---- DATA FOR THIS TASK

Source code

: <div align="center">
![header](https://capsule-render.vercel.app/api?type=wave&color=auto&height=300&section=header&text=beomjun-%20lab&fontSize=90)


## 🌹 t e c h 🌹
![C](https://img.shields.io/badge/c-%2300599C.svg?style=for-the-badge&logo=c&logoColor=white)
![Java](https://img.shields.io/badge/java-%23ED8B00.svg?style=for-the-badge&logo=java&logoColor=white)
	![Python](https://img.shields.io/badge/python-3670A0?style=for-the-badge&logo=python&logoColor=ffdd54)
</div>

--------

_TASK BRIEF:_ Among the lines of the data above, some may hold the word "style"; report how many, as a single number.

_SOLVED EXERCISE:_ 3